I feel like I should make a quick post; I thought I had posted more recently than I had, and I’ve let things go on a little too long without an update. There’s a certain point at which I wait to get some stuff done before I post, but if I let it go too long we wind up with the “Kyle posts every couple months when he gets the whim” thing going on, and that’s not great.
Anyway, I’m still working on The Legacy of Eight, with some news to be spread about it.
The Legacy of Eight is not going to come to the Open Legend ecosystem yet. I was in talks with Bryan about it, and we mutually came to the conclusion that the time was not right. I wanted to have the setting be more heavily reflected by the mechanics of the system; Bryan has agreed to allow such a version of Open Legend to be created, but that the changes that would need to be made would require its exclusion from the core lineup of products.
So with that said, if you were holding out for an Open Legend/The Legacy of Eight experience, you’ll likely be holding out for a while more, especially since I haven’t had time to really keep on top of the most recent developments in Open Legend.
Instead, I can talk about what’s been happening since then in Loreshaper Games news.
The Legacy of Eight is being rebuilt on the Empire System, which is a derivative of the system that would have become the Street Rats beta, had I wound up with the time and resources to finish it. My design philosophy is that you should work with a foundation and go up to the specifics, and the Empire System is designed to allow very streamlined play with granular variables; there is a central 3d10 mechanic (with the introduction of Advantage and Disadvantage), which is used for everything. Any “randomization” of damage and other events occurs via margin of success, cutting down on the rate at which players need to roll dice.
A major lesson I learned from Street Rats was that going too heavily into things that don’t really build your game’s storytelling is bad, at least if you want a game that amounts to more than a dressed-up milsim (which is not something I’m necessarily opposed to, though Street Rats did not do this well). With that experience in mind, my plan as I go into The Legacy of Eight is to focus more heavily on storytelling, much as I am doing with the Othenar project (which is taking second seat to The Legacy of Eight‘ I think about it often, but thinking about things is not the same as writing about things and my plan for Othenar is to put it on the backburner until The Legacy of Eight is ready).
As a result, I’ve already started to plan out The Legacy of Eight. I’m going for a balance-lite lifepath character creation system. This has some obvious drawbacks, but I think it pays off in the fact that it allows players to really mix and match archetypes. As the game has free allocation of attribute points and skills advanced regardless of background, there is some chance for unwanted overlap, but unlike Street Rats, The Legacy of Eight promises to have more fields of opportunity: magic, combat, social skills, super-tech, and stealth all come into play, where Street Rats had clunky hacking and combat as its two main elements.

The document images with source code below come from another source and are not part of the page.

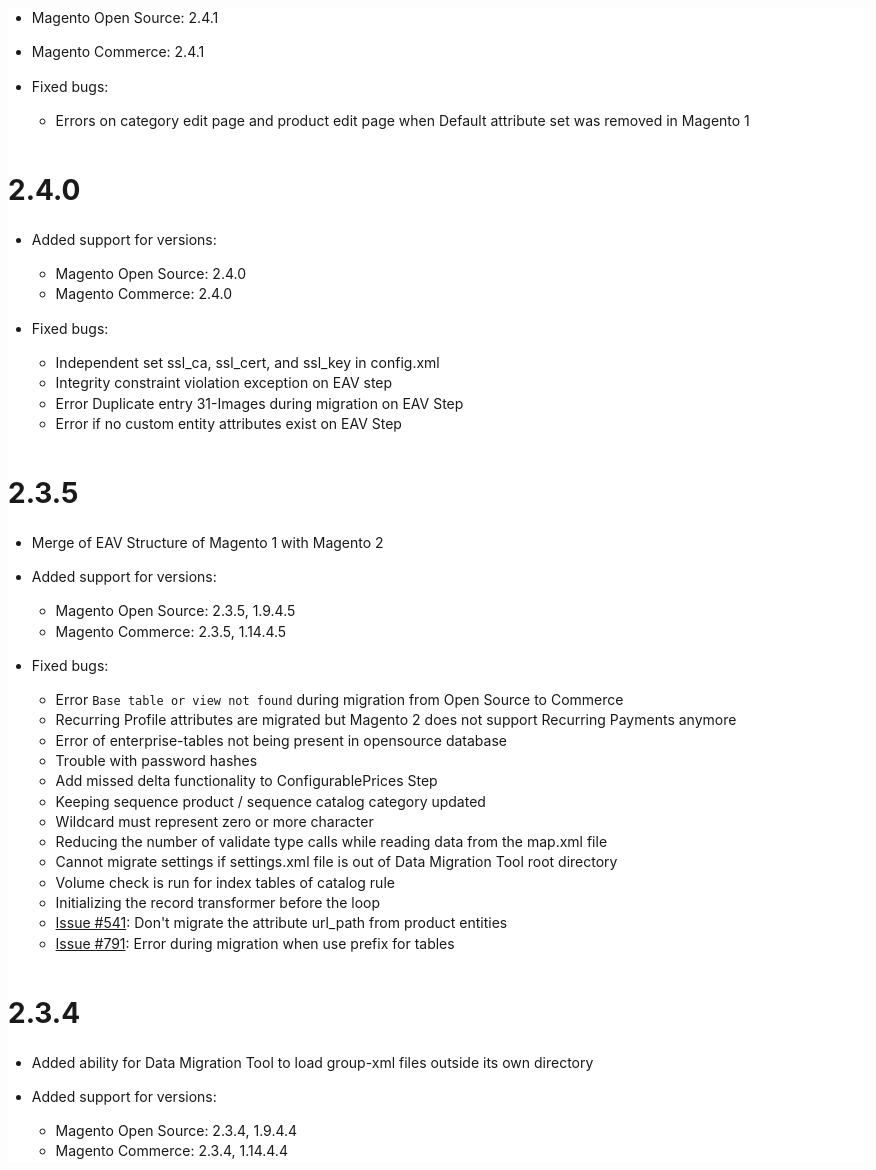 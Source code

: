    * Magento Open Source: 2.4.1
   * Magento Commerce: 2.4.1

* Fixed bugs:

   * Errors on category edit page and product edit page when Default attribute set was removed in Magento 1

2.4.0
=============
* Added support for versions:

   * Magento Open Source: 2.4.0
   * Magento Commerce: 2.4.0

* Fixed bugs:

   * Independent set ssl_ca, ssl_cert, and ssl_key in config.xml
   * Integrity constraint violation exception on EAV step
   * Error Duplicate entry 31-Images during migration on EAV Step
   * Error if no custom entity attributes exist on EAV Step

2.3.5
=============
* Merge of EAV Structure of Magento 1 with Magento 2   
* Added support for versions:

   * Magento Open Source: 2.3.5, 1.9.4.5
   * Magento Commerce: 2.3.5, 1.14.4.5

* Fixed bugs:

   * Error `Base table or view not found` during migration from Open Source to Commerce
   * Recurring Profile attributes are migrated but Magento 2 does not support Recurring Payments anymore
   * Error of enterprise-tables not being present in opensource database
   * Trouble with password hashes
   * Add missed delta functionality to ConfigurablePrices Step
   * Keeping sequence product / sequence catalog category updated
   * Wildcard must represent zero or more character
   * Reducing the number of validate type calls while reading data from the map.xml file
   * Cannot migrate settings if settings.xml file is out of Data Migration Tool root directory
   * Volume check is run for index tables of catalog rule
   * Initializing the record transformer before the loop
   * [Issue #541](https://github.com/magento/data-migration-tool/issues/541): Don't migrate the attribute url_path from product entities
   * [Issue #791](https://github.com/magento/data-migration-tool/issues/791): Error during migration when use prefix for tables
   
2.3.4
=============
* Added ability for Data Migration Tool to load group-xml files outside its own directory   
* Added support for versions:

   * Magento Open Source: 2.3.4, 1.9.4.4
   * Magento Commerce: 2.3.4, 1.14.4.4
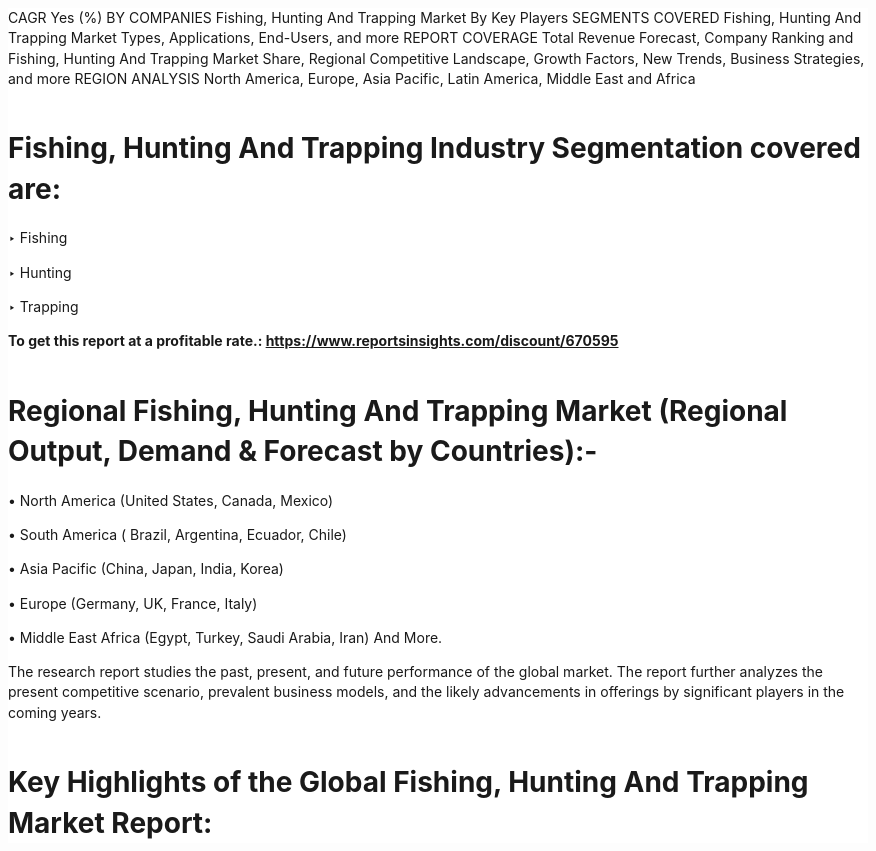 <td>CAGR</td>
<td>Yes (%)</td>
</tr>
</tr>
<tr>
<td>BY COMPANIES</td>
<td>Fishing, Hunting And Trapping Market By Key Players</td>
</tr>
<tr>
<td>SEGMENTS COVERED</td>
<td>Fishing, Hunting And Trapping Market Types, Applications, End-Users, and more</td>
</tr>
<tr>
<td>REPORT COVERAGE</td>
<td>Total Revenue Forecast, Company Ranking and Fishing, Hunting And Trapping Market Share, Regional Competitive Landscape, Growth Factors, New Trends, Business Strategies, and more</td>
</tr>
<tr>
<td>REGION ANALYSIS</td>
<td>North America, Europe, Asia Pacific, Latin America, Middle East and Africa</td>
</tr>
</table>

# <strong>Fishing, Hunting And Trapping Industry Segmentation covered are:</strong>

‣ Fishing 

‣ Hunting

‣ Trapping

<strong>To get this report at a profitable rate.: <a href=https://www.reportsinsights.com/discount/670595>https://www.reportsinsights.com/discount/670595</a></strong></font>

# <strong>Regional Fishing, Hunting And Trapping Market (Regional Output, Demand &amp; Forecast by Countries):-</strong>

• North America (United States, Canada, Mexico)

• South America ( Brazil, Argentina, Ecuador, Chile)

• Asia Pacific (China, Japan, India, Korea)

• Europe (Germany, UK, France, Italy)

• Middle East Africa (Egypt, Turkey, Saudi Arabia, Iran) And More.

The research report studies the past, present, and future performance of the global market. The report further analyzes the present competitive scenario, prevalent business models, and the likely advancements in offerings by significant players in the coming years.

# <strong>Key Highlights of the Global Fishing, Hunting And Trapping Market Report:</strong>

The second thing I’m doing with The Legacy of Eight that would really have helped Street Rats is dropping tables almost entirely. Gear lists, spell lists, and the like might need them, but I want to move away from hyper-granular focus. It made Street Rats hit an arbitrary length requirement, but that arbitrary length requirement was not really matched by the depth or quality of the content so much as my 22-year-old innate desire to create a “big” game that could boast as much content as the AAA market without really considering the sacrifices I was making along the way in terms of actual fun.
The majority of the content of The Legacy of Eight should tell a story about the world. I tried that in Street Rats, but in doing so I didn’t really focus on the things that mattered. There was a lot of content in Street Rats that even I never really used, and there was also very little that told the story of the world and gave images to the reader and player. I had enough time to put over eighty weapons into the game, but there was a definite misdirection of priorities when those eighty weapons came before a full setting and really hitting release readiness.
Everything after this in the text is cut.